During June, warmer than normal temperatures were common in the central two-thirds of the United States, while cooler conditions occurred in parts of the Northeast. Precipitation compared to June normals was more variable across the United States. The wettest areas were in southern Montana, the middle Missouri River Valley, parts of the Ohio River Valley, the Lower Rio Grande River Valley, and northern Virginia and southwest Pennsylvania. Drier conditions occurred in central and north Texas, northwest Louisiana, southeast Kansas and northwest Missouri, northern Lower Michigan, northern Utah, and portions of Colorado. National coverage of moderate drought increased from 26.42 to 29.72 percent, severe drought coverage slightly decreased from 16.92 to 16.44 percent, extreme drought coverage decreased from 9.24 to 8.33 percent, and exceptional drought coverage slightly decreased from 2.09 to 1.88 percent.

Drought Outlook

During July, drought is forecast to develop or persist from north Texas to the Middle Mississippi River Valley, while drought improvement or removal is forecast over parts of northeast Texas and Louisiana. Drought is forecast to persist in the Southwest, though some improvement is likely as the monsoon season begins in Arizona, southern Utah, far southeast California, southeast Nevada, and the Four Corners area.
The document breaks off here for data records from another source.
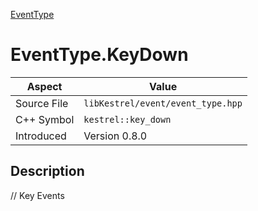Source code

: [EventType](index.md)
# EventType.KeyDown
| Aspect | Value |
| --- | --- |
| Source File | `libKestrel/event/event_type.hpp` |
| C++ Symbol | `kestrel::key_down` |
| Introduced | Version 0.8.0 |
## Description
// Key Events
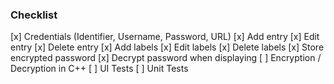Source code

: ### Checklist

[x] Credentials (Identifier, Username, Password, URL)
[x] Add entry
[x] Edit entry
[x] Delete entry
[x] Add labels
[x] Edit labels
[x] Delete labels
[x] Store encrypted password
[x] Decrypt password when displaying
[ ] Encryption / Decryption in C++
[ ] UI Tests
[ ] Unit Tests
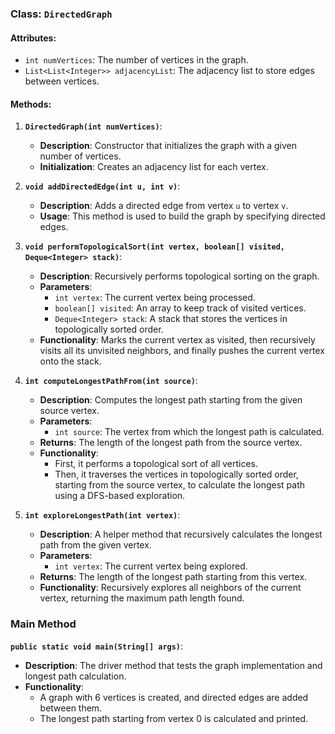 ### Class: `DirectedGraph`

#### Attributes:
- `int numVertices`: The number of vertices in the graph.
- `List<List<Integer>> adjacencyList`: The adjacency list to store edges between vertices.

#### Methods:

1. **`DirectedGraph(int numVertices)`**:
   - **Description**: Constructor that initializes the graph with a given number of vertices.
   - **Initialization**: Creates an adjacency list for each vertex.

2. **`void addDirectedEdge(int u, int v)`**:
   - **Description**: Adds a directed edge from vertex `u` to vertex `v`.
   - **Usage**: This method is used to build the graph by specifying directed edges.

3. **`void performTopologicalSort(int vertex, boolean[] visited, Deque<Integer> stack)`**:
   - **Description**: Recursively performs topological sorting on the graph.
   - **Parameters**:
     - `int vertex`: The current vertex being processed.
     - `boolean[] visited`: An array to keep track of visited vertices.
     - `Deque<Integer> stack`: A stack that stores the vertices in topologically sorted order.
   - **Functionality**: Marks the current vertex as visited, then recursively visits all its unvisited neighbors, and finally pushes the current vertex onto the stack.

4. **`int computeLongestPathFrom(int source)`**:
   - **Description**: Computes the longest path starting from the given source vertex.
   - **Parameters**:
     - `int source`: The vertex from which the longest path is calculated.
   - **Returns**: The length of the longest path from the source vertex.
   - **Functionality**: 
     - First, it performs a topological sort of all vertices.
     - Then, it traverses the vertices in topologically sorted order, starting from the source vertex, to calculate the longest path using a DFS-based exploration.

5. **`int exploreLongestPath(int vertex)`**:
   - **Description**: A helper method that recursively calculates the longest path from the given vertex.
   - **Parameters**:
     - `int vertex`: The current vertex being explored.
   - **Returns**: The length of the longest path starting from this vertex.
   - **Functionality**: Recursively explores all neighbors of the current vertex, returning the maximum path length found.

### Main Method

**`public static void main(String[] args)`**:
- **Description**: The driver method that tests the graph implementation and longest path calculation.
- **Functionality**:
  - A graph with 6 vertices is created, and directed edges are added between them.
  - The longest path starting from vertex 0 is calculated and printed.


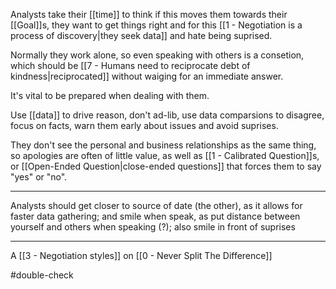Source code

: Analysts take their [[time]] to think if this moves them towards their [[Goal]]s, they want to get things right and for this [[1 - Negotiation is a process of discovery|they seek data]] and hate being suprised.

Normally they work alone, so even speaking with others is a consetion, which should be [[7 - Humans need to reciprocate debt of kindness|reciprocated]] without waiging for an immediate answer.

It's vital to be prepared when dealing with them.

Use [[data]] to drive reason, don't ad-lib, use data comparsions to disagree, focus on facts, warn them early about issues and avoid suprises.

They don't see the personal and business relationships as the same thing, so apologies are often of little value, as well as [[1 - Calibrated Question]]s, or [[Open-Ended Question|close-ended questions]] that forces them to say "yes" or "no".

---

Analysts should get closer to source of date (the other), as it allows for faster data gathering; and smile when speak, as put distance between yourself and others when speaking (?); also smile in front of suprises

---

A [[3 - Negotiation styles]] on [[0 - Never Split The Difference]]

#double-check 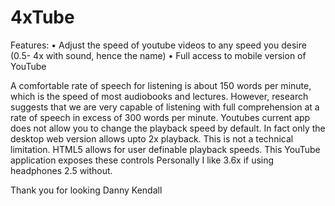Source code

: # 4xTube

Features:
•	Adjust the speed of youtube videos to any speed you desire (0.5- 4x with sound, hence the name)
•	Full access to mobile version of YouTube

A comfortable rate of speech for listening is about 150 words per minute, which is the speed of most audiobooks and lectures. However, research suggests that we are very capable of listening with full comprehension at a rate of speech in excess of  300 words per minute.
Youtubes current app does not allow you to change the playback speed by default. In fact only the desktop web version allows upto 2x playback. 
This is not a technical limitation. HTML5 allows for user definable playback speeds. This YouTube application exposes these controls
Personally I like 3.6x if using headphones 2.5 without.

Thank you for looking
Danny Kendall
Farther north, drought development and persistence is likely in Oregon, western Washington, and southwest Idaho. Drought development and persistence is also forecast to take place in eastern New York and New England.


During June, warmer than normal temperatures were common in the central two-thirds of the United States, while cooler conditions occurred in parts of the Northeast. Some of the warmest temperatures occurred from Kansas to North Dakota (2 to 8 degrees above normal), in central and west Texas (4 to 8 degrees above normal), and in Utah, northern Arizona, southern Nevada, and New Mexico (2 to 8 degrees above normal). Cooler than normal temperatures occurred in northern Vermont and northern Maine (3 degrees below normal or cooler).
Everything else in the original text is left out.